|Fig. 1: 3D heat map of the Keahole Plant in Hawaii|
|Fig. 2: SEGS-8 in California and NOOR-1 in Morocco|
|Fig. 3: Hourly outputs near Tuscon in four seasons|
|Fig. 4: Hourly outputs near Calgary in four seasons|
|Fig. 5: Hourly outputs near Honolulu in four seasons|
An interesting result is that the output of parabolic troughs actually dips a bit at noon in some months of the year (Figure 3), especially at high altitudes and in the winter, such as Medicine Hat in Canada at a latitude of about 51 degrees (Figure 4). This is surprising as we perceive noon as the warmest time of the day. But this effect has been observed in a real solar farm in Cary, North Carolina that uses horizontal single-axis trackers (HSATs) to turn photovoltaic solar panels. Although I don't currently have operation data from solar farms using parabolic troughs, HSAT-driven photovoltaic solar arrays that align in the north-south axis work in a way similar to parabolic troughs. So it is reasonable to expect that the outputs from parabolic troughs should exhibit similar patterns. This also seems to agree with the graphs in Figure 6 of a research paper by Italian scientists that compares parabolic troughs and Fresnel reflectors.
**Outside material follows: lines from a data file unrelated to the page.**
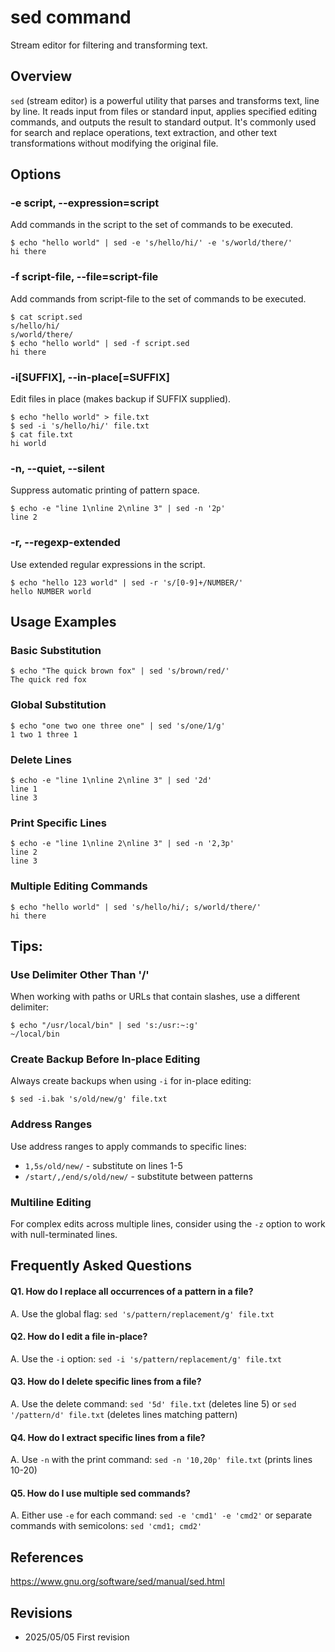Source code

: # sed command

Stream editor for filtering and transforming text.

## Overview

`sed` (stream editor) is a powerful utility that parses and transforms text, line by line. It reads input from files or standard input, applies specified editing commands, and outputs the result to standard output. It's commonly used for search and replace operations, text extraction, and other text transformations without modifying the original file.

## Options

### **-e script, --expression=script**

Add commands in the script to the set of commands to be executed.

```console
$ echo "hello world" | sed -e 's/hello/hi/' -e 's/world/there/'
hi there
```

### **-f script-file, --file=script-file**

Add commands from script-file to the set of commands to be executed.

```console
$ cat script.sed
s/hello/hi/
s/world/there/
$ echo "hello world" | sed -f script.sed
hi there
```

### **-i[SUFFIX], --in-place[=SUFFIX]**

Edit files in place (makes backup if SUFFIX supplied).

```console
$ echo "hello world" > file.txt
$ sed -i 's/hello/hi/' file.txt
$ cat file.txt
hi world
```

### **-n, --quiet, --silent**

Suppress automatic printing of pattern space.

```console
$ echo -e "line 1\nline 2\nline 3" | sed -n '2p'
line 2
```

### **-r, --regexp-extended**

Use extended regular expressions in the script.

```console
$ echo "hello 123 world" | sed -r 's/[0-9]+/NUMBER/'
hello NUMBER world
```

## Usage Examples

### Basic Substitution

```console
$ echo "The quick brown fox" | sed 's/brown/red/'
The quick red fox
```

### Global Substitution

```console
$ echo "one two one three one" | sed 's/one/1/g'
1 two 1 three 1
```

### Delete Lines

```console
$ echo -e "line 1\nline 2\nline 3" | sed '2d'
line 1
line 3
```

### Print Specific Lines

```console
$ echo -e "line 1\nline 2\nline 3" | sed -n '2,3p'
line 2
line 3
```

### Multiple Editing Commands

```console
$ echo "hello world" | sed 's/hello/hi/; s/world/there/'
hi there
```

## Tips:

### Use Delimiter Other Than '/'

When working with paths or URLs that contain slashes, use a different delimiter:

```console
$ echo "/usr/local/bin" | sed 's:/usr:~:g'
~/local/bin
```

### Create Backup Before In-place Editing

Always create backups when using `-i` for in-place editing:

```console
$ sed -i.bak 's/old/new/g' file.txt
```

### Address Ranges

Use address ranges to apply commands to specific lines:
- `1,5s/old/new/` - substitute on lines 1-5
- `/start/,/end/s/old/new/` - substitute between patterns

### Multiline Editing

For complex edits across multiple lines, consider using the `-z` option to work with null-terminated lines.

## Frequently Asked Questions

#### Q1. How do I replace all occurrences of a pattern in a file?
A. Use the global flag: `sed 's/pattern/replacement/g' file.txt`

#### Q2. How do I edit a file in-place?
A. Use the `-i` option: `sed -i 's/pattern/replacement/g' file.txt`

#### Q3. How do I delete specific lines from a file?
A. Use the delete command: `sed '5d' file.txt` (deletes line 5) or `sed '/pattern/d' file.txt` (deletes lines matching pattern)

#### Q4. How do I extract specific lines from a file?
A. Use `-n` with the print command: `sed -n '10,20p' file.txt` (prints lines 10-20)

#### Q5. How do I use multiple sed commands?
A. Either use `-e` for each command: `sed -e 'cmd1' -e 'cmd2'` or separate commands with semicolons: `sed 'cmd1; cmd2'`

## References

https://www.gnu.org/software/sed/manual/sed.html

## Revisions

- 2025/05/05 First revision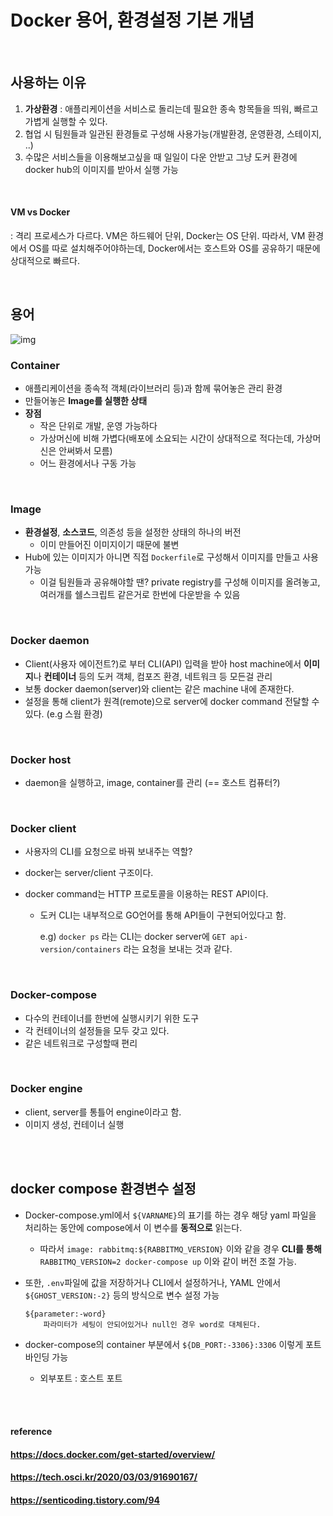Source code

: # Docker 용어, 환경설정 기본 개념

<br>

## 사용하는 이유

1. **가상환경** : 애플리케이션을 서비스로 돌리는데 필요한 종속 항목들을 띄워, 빠르고 가볍게 실행할 수 있다.
2. 협업 시 팀원들과 일관된 환경들로 구성해 사용가능(개발환경, 운영환경, 스테이지, ..)
3. 수많은 서비스들을 이용해보고싶을 때 일일이 다운 안받고 그냥 도커 환경에 docker hub의 이미지를 받아서 실행 가능

<br>

#### VM vs Docker

: 격리 프로세스가 다르다. VM은 하드웨어 단위, Docker는 OS 단위. 따라서, VM 환경에서 OS를 따로 설치해주어야하는데, Docker에서는 호스트와 OS를 공유하기 때문에 상대적으로 빠르다.

<br>

## 용어

![img](https://blog.kakaocdn.net/dn/cHvenO/btqCwXNywRD/gau1eJ5ShKmlWWEWgZUF2K/img.png)

### Container

* 애플리케이션을 종속적 객체(라이브러리 등)과 함께 묶어놓은 관리 환경
* 만들어놓은 **Image를 실행한 상태**
* **장점**
  * 작은 단위로 개발, 운영 가능하다
  * 가상머신에 비해 가볍다(배포에 소요되는 시간이 상대적으로 적다는데, 가상머신은 안써봐서 모름)
  * 어느 환경에서나 구동 가능

<br>

### Image

* **환경설정**, **소스코드**, 의존성 등을 설정한 상태의 하나의 버전
  * 이미 만들어진 이미지이기 때문에 불변
* Hub에 있는 이미지가 아니면 직접 `Dockerfile`로 구성해서 이미지를 만들고 사용 가능
  * 이걸 팀원들과 공유해야할 땐? private registry를 구성해 이미지를 올려놓고, 여러개를 쉘스크립트 같은거로 한번에 다운받을 수 있음

<br>

### Docker daemon

* Client(사용자 에이전트?)로 부터 CLI(API) 입력을 받아 host machine에서 **이미지**나 **컨테이너** 등의 도커 객체, 컴포즈 환경, 네트워크 등 모든걸 관리
* 보통 docker daemon(server)와 client는 같은 machine 내에 존재한다.
* 설정을 통해 client가 원격(remote)으로 server에 docker command 전달할 수 있다. (e.g 스웜 환경)

<br>

### Docker host

* daemon을 실행하고, image, container를 관리 (== 호스트 컴퓨터?)

<br>

### Docker client

* 사용자의 CLI를 요청으로 바꿔 보내주는 역할?

* docker는 server/client 구조이다.

* docker command는 HTTP 프로토콜을 이용하는 REST API이다.

  * 도커 CLI는 내부적으로 GO언어를 통해 API들이 구현되어있다고 함.
  
    e.g) `docker ps` 라는 CLI는 docker server에 `GET api-version/containers` 라는 요청을 보내는 것과 같다.

<br>

### Docker-compose

* 다수의 컨테이너를 한번에 실행시키기 위한 도구
* 각 컨테이너의 설정들을 모두 갖고 있다.
* 같은 네트워크로 구성할때 편리

<br>

### Docker engine

* client, server를 통틀어 engine이라고 함.
* 이미지 생성, 컨테이너 실행

<br><br>

## docker compose 환경변수 설정

* Docker-compose.yml에서 `${VARNAME}`의 표기를 하는 경우 해당 yaml 파일을 처리하는 동안에 compose에서 이 변수를 **동적으로** 읽는다.

  * 따라서 `image: rabbitmq:${RABBITMQ_VERSION}` 이와 같을 경우 **CLI를 통해** `RABBITMQ_VERSION=2 docker-compose up` 이와 같이 버전 조절 가능.

* 또한, `.env`파일에 값을 저장하거나 CLI에서 설정하거나, YAML 안에서 `${GHOST_VERSION:-2}` 등의 방식으로 변수 설정 가능

  ```bsh
  ${parameter:-word}
      파라미터가 세팅이 안되어있거나 null인 경우 word로 대체된다.
  ```

* docker-compose의 container 부분에서 `${DB_PORT:-3306}:3306` 이렇게 포트 바인딩 가능

  * 외부포트 : 호스트 포트

<br><br>

#### reference 

#### https://docs.docker.com/get-started/overview/

#### https://tech.osci.kr/2020/03/03/91690167/

#### https://senticoding.tistory.com/94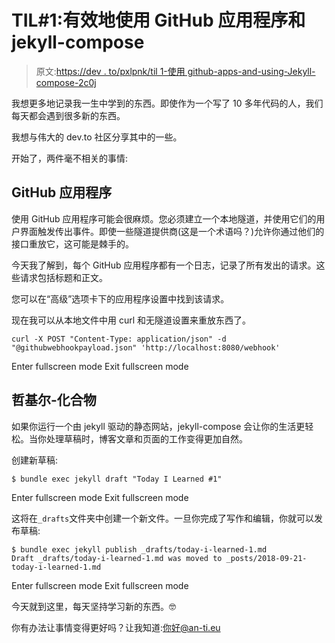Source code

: # TIL#1:有效地使用 GitHub 应用程序和 jekyll-compose

> 原文:[https://dev . to/pxlpnk/til 1-使用 github-apps-and-using-Jekyll-compose-2c0j](https://dev.to/pxlpnk/til1-working-efficiently-with-github-apps-and-using-jekyll-compose-2c0j)

我想更多地记录我一生中学到的东西。即使作为一个写了 10 多年代码的人，我们每天都会遇到很多新的东西。

我想与伟大的 dev.to 社区分享其中的一些。

开始了，两件毫不相关的事情:

## GitHub 应用程序

使用 GitHub 应用程序可能会很麻烦。您必须建立一个本地隧道，并使用它们的用户界面触发传出事件。即使一些隧道提供商(这是一个术语吗？)允许你通过他们的接口重放它，这可能是棘手的。

今天我了解到，每个 GitHub 应用程序都有一个日志，记录了所有发出的请求。这些请求包括标题和正文。

您可以在“高级”选项卡下的应用程序设置中找到该请求。

现在我可以从本地文件中用 curl 和无隧道设置来重放东西了。

```
curl -X POST "Content-Type: application/json" -d "@githubwebhookpayload.json" 'http://localhost:8080/webhook' 
```

Enter fullscreen mode Exit fullscreen mode

## 哲基尔-化合物

如果你运行一个由 jekyll 驱动的静态网站，jekyll-compose 会让你的生活更轻松。当你处理草稿时，博客文章和页面的工作变得更加自然。

创建新草稿:

```
$ bundle exec jekyll draft "Today I Learned #1" 
```

Enter fullscreen mode Exit fullscreen mode

这将在`_drafts`文件夹中创建一个新文件。一旦你完成了写作和编辑，你就可以发布草稿:

```
$ bundle exec jekyll publish _drafts/today-i-learned-1.md
Draft _drafts/today-i-learned-1.md was moved to _posts/2018-09-21-today-i-learned-1.md 
```

Enter fullscreen mode Exit fullscreen mode

今天就到这里，每天坚持学习新的东西。🤓

你有办法让事情变得更好吗？让我知道:[你好@an-ti.eu](//mailto:hello@an-ti.eu)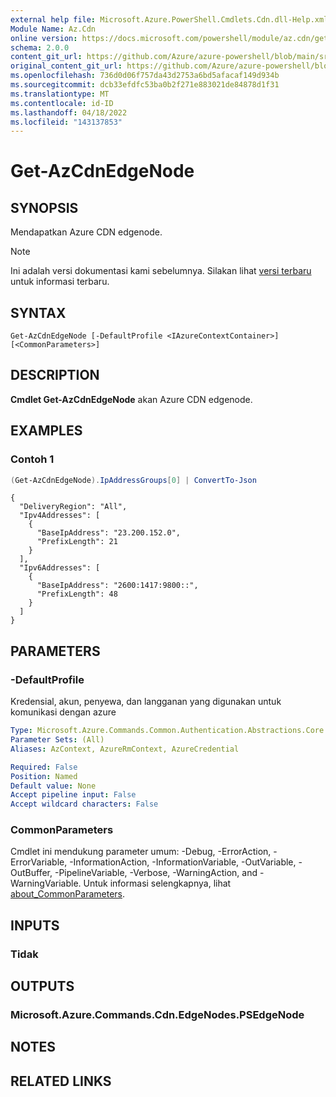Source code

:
```yaml
---
external help file: Microsoft.Azure.PowerShell.Cmdlets.Cdn.dll-Help.xml
Module Name: Az.Cdn
online version: https://docs.microsoft.com/powershell/module/az.cdn/get-azcdnedgenode
schema: 2.0.0
content_git_url: https://github.com/Azure/azure-powershell/blob/main/src/Cdn/Cdn/help/Get-AzCdnEdgeNode.md
original_content_git_url: https://github.com/Azure/azure-powershell/blob/main/src/Cdn/Cdn/help/Get-AzCdnEdgeNode.md
ms.openlocfilehash: 736d0d06f757da43d2753a6bd5afacaf149d934b
ms.sourcegitcommit: dcb33efdfc53ba0b2f271e883021de84878d1f31
ms.translationtype: MT
ms.contentlocale: id-ID
ms.lasthandoff: 04/18/2022
ms.locfileid: "143137853"
---
```

# Get-AzCdnEdgeNode

## SYNOPSIS
Mendapatkan Azure CDN edgenode.

> [!NOTE]
>Ini adalah versi dokumentasi kami sebelumnya. Silakan lihat [versi terbaru](/powershell/module/az.cdn/get-azcdnedgenode) untuk informasi terbaru.

## SYNTAX

```
Get-AzCdnEdgeNode [-DefaultProfile <IAzureContextContainer>] [<CommonParameters>]
```

## DESCRIPTION
**Cmdlet Get-AzCdnEdgeNode** akan Azure CDN edgenode.

## EXAMPLES

### Contoh 1
```powershell
(Get-AzCdnEdgeNode).IpAddressGroups[0] | ConvertTo-Json
```

```Output
{
  "DeliveryRegion": "All",
  "Ipv4Addresses": [
    {
      "BaseIpAddress": "23.200.152.0",
      "PrefixLength": 21
    }
  ],
  "Ipv6Addresses": [
    {
      "BaseIpAddress": "2600:1417:9800::",
      "PrefixLength": 48
    }
  ]
}
```

## PARAMETERS

### -DefaultProfile
Kredensial, akun, penyewa, dan langganan yang digunakan untuk komunikasi dengan azure

```yaml
Type: Microsoft.Azure.Commands.Common.Authentication.Abstractions.Core.IAzureContextContainer
Parameter Sets: (All)
Aliases: AzContext, AzureRmContext, AzureCredential

Required: False
Position: Named
Default value: None
Accept pipeline input: False
Accept wildcard characters: False
```

### CommonParameters
Cmdlet ini mendukung parameter umum: -Debug, -ErrorAction, -ErrorVariable, -InformationAction, -InformationVariable, -OutVariable, -OutBuffer, -PipelineVariable, -Verbose, -WarningAction, and -WarningVariable. Untuk informasi selengkapnya, lihat [about_CommonParameters](http://go.microsoft.com/fwlink/?LinkID=113216).

## INPUTS

### Tidak

## OUTPUTS

### Microsoft.Azure.Commands.Cdn.EdgeNodes.PSEdgeNode

## NOTES

## RELATED LINKS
The effect is so counter-intuitive that folks call it "Solar Array Surprises." It occurs only in solar farms driven by HSATs (fixed arrays do not show this effect). As both the sun and the solar collectors move in HSAT solar arrays, exactly how this happens may not be easy to imagine at once. Some people suggested that the temperature effect on solar cell efficiency might be a possible cause. Although it is true that the decrease of solar cell efficiency at noon when temperature rises to unfavorable levels in the summer of North Carolina can contribute to the dip, the theory cannot explain why the effect is also pronounced in other seasons. But Energy3D accurately predicts these surprises, as I have written in an article about a year before when I added supports for solar trackers to Energy3D. I will think about this more carefully and provide the explanation later in an article dedicated to this particular topic. For now, I would like to point out that Energy3D shows that the effect diminishes for sites closer to the equator (Figure 5).